■ Assigned task: From the records below, print exactly the lines starting at the one containing "- Empire of Silence - Christopher Ruocchio" and ending at the one containing "## Release Notes ##", ends included, and nothing else.

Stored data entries
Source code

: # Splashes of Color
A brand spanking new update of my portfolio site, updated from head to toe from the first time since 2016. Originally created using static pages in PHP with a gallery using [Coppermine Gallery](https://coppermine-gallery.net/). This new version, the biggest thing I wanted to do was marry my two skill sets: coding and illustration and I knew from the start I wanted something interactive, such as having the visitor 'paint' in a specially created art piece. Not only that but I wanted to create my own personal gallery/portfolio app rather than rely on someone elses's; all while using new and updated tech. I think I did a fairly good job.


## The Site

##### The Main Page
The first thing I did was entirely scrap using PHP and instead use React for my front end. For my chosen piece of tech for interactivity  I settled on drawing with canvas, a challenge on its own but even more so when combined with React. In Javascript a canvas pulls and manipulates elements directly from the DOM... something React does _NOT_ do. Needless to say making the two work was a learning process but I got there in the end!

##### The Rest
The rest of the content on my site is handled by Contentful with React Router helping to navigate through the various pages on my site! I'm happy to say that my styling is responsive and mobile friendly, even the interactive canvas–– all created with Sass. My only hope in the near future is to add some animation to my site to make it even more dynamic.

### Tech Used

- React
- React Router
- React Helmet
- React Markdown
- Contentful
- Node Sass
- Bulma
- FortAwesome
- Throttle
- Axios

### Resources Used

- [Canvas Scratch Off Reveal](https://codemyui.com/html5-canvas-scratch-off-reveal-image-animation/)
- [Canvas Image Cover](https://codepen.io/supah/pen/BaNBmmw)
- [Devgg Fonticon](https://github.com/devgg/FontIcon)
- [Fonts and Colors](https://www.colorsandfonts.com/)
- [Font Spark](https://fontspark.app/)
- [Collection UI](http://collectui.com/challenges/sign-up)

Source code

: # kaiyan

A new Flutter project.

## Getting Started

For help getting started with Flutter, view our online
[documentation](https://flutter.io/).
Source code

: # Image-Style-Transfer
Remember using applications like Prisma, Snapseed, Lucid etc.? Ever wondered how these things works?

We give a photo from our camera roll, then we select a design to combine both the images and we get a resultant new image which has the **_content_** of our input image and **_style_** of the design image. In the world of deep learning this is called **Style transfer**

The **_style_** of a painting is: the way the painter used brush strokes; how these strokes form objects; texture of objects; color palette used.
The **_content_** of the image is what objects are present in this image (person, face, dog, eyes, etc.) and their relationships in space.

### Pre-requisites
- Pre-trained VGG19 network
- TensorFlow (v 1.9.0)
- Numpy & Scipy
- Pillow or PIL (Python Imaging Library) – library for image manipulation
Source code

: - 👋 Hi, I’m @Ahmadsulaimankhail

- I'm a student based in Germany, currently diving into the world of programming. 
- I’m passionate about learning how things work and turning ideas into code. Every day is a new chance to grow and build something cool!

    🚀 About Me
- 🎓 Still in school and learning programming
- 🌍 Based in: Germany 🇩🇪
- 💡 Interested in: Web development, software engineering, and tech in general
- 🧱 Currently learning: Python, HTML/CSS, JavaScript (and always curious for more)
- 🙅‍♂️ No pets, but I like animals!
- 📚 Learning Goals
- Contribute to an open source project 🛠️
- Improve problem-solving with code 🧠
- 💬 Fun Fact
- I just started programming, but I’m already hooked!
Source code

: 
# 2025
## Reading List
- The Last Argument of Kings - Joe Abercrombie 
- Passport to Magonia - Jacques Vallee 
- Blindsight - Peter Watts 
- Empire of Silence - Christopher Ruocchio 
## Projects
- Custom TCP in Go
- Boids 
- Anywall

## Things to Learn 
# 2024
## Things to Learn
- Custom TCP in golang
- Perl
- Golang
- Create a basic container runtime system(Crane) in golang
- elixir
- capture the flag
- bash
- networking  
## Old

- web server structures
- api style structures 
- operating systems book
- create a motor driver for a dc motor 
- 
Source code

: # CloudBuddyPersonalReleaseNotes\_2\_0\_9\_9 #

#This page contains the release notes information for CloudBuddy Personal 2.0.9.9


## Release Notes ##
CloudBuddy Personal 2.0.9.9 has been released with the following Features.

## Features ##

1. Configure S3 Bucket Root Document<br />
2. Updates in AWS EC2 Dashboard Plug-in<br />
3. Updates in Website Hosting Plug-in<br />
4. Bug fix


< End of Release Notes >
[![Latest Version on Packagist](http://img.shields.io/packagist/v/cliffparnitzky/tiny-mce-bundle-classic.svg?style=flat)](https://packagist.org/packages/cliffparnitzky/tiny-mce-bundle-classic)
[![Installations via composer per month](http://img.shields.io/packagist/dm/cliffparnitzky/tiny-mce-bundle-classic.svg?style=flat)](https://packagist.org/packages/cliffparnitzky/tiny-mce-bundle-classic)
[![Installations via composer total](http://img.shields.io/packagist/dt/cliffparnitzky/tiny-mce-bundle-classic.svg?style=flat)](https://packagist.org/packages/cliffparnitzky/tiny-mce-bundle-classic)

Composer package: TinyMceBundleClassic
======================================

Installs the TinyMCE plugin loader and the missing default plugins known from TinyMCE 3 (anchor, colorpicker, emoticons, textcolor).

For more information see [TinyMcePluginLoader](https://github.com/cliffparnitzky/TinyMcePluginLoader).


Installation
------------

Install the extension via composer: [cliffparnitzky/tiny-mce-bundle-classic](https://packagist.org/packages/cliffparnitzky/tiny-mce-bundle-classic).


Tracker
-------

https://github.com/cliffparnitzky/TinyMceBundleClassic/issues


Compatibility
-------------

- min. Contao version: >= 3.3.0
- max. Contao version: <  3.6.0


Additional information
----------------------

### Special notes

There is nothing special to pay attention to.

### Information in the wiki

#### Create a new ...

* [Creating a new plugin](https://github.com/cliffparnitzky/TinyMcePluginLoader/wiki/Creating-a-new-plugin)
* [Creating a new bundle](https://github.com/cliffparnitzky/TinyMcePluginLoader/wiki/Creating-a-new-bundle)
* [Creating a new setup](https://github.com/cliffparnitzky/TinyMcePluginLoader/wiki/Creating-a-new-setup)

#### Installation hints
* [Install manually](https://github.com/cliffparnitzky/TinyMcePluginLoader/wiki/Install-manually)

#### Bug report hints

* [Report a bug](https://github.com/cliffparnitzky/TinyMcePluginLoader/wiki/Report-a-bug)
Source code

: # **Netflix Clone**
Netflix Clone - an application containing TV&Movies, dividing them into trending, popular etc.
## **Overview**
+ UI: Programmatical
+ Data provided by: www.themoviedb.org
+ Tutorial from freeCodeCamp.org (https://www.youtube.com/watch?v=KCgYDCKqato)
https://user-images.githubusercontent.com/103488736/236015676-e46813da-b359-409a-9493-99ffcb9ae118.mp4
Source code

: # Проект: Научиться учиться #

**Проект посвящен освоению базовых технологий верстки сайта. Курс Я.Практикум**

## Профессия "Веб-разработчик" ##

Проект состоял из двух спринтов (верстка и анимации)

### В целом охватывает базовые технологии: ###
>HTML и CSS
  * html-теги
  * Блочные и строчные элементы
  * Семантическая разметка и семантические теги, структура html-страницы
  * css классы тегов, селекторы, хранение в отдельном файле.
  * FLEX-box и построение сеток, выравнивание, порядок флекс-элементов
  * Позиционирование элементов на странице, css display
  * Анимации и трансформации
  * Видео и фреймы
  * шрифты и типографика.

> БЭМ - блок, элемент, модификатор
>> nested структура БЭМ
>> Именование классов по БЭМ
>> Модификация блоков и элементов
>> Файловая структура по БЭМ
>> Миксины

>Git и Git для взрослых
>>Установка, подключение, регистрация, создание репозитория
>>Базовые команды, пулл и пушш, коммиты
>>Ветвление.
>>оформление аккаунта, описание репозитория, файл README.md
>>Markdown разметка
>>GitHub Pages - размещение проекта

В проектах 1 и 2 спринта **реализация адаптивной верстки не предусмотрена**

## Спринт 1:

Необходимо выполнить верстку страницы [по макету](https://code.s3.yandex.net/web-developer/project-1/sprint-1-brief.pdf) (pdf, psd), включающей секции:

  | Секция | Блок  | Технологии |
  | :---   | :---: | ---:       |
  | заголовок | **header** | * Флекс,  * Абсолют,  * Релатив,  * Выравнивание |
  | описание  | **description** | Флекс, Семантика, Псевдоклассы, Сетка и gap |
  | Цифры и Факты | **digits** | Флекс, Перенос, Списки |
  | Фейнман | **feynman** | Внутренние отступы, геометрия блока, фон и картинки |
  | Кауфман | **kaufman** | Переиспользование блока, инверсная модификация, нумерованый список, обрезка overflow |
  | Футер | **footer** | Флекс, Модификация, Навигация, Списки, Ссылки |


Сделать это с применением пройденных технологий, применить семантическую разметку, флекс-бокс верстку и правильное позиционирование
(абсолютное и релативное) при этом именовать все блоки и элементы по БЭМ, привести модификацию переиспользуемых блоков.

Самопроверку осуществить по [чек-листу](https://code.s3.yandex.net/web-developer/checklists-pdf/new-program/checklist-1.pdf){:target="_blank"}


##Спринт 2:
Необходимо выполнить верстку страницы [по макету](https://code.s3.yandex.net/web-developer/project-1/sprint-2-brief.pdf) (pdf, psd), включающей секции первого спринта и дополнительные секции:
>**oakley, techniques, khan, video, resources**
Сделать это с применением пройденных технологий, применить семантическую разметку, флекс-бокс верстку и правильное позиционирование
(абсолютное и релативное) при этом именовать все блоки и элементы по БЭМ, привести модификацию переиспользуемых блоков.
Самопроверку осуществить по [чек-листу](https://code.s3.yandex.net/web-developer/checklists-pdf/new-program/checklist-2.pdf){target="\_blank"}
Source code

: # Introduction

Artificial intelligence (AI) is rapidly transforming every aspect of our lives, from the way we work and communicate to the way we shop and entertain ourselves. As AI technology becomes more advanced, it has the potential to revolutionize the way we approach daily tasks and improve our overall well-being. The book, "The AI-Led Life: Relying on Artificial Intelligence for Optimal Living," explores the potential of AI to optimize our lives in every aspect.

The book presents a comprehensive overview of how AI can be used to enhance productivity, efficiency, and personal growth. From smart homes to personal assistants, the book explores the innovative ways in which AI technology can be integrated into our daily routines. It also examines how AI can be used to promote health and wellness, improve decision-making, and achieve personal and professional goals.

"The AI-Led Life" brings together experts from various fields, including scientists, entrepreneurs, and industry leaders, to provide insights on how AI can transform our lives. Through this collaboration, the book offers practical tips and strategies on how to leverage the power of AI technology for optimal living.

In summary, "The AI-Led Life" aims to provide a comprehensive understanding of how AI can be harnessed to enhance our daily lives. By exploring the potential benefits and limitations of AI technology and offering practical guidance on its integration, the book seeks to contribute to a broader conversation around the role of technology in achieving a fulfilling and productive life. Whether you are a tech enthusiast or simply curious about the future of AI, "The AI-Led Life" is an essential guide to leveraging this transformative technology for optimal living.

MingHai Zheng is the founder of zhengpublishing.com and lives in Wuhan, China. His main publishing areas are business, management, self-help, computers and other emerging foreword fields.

■ Finished task:
- Empire of Silence - Christopher Ruocchio 
## Projects
- Custom TCP in Go
- Boids 
- Anywall

## Things to Learn 
# 2024
## Things to Learn
- Custom TCP in golang
- Perl
- Golang
- Create a basic container runtime system(Crane) in golang
- elixir
- capture the flag
- bash
- networking  
## Old

- web server structures
- api style structures 
- operating systems book
- create a motor driver for a dc motor 
- 
Source code

: # CloudBuddyPersonalReleaseNotes\_2\_0\_9\_9 #

#This page contains the release notes information for CloudBuddy Personal 2.0.9.9


## Release Notes ##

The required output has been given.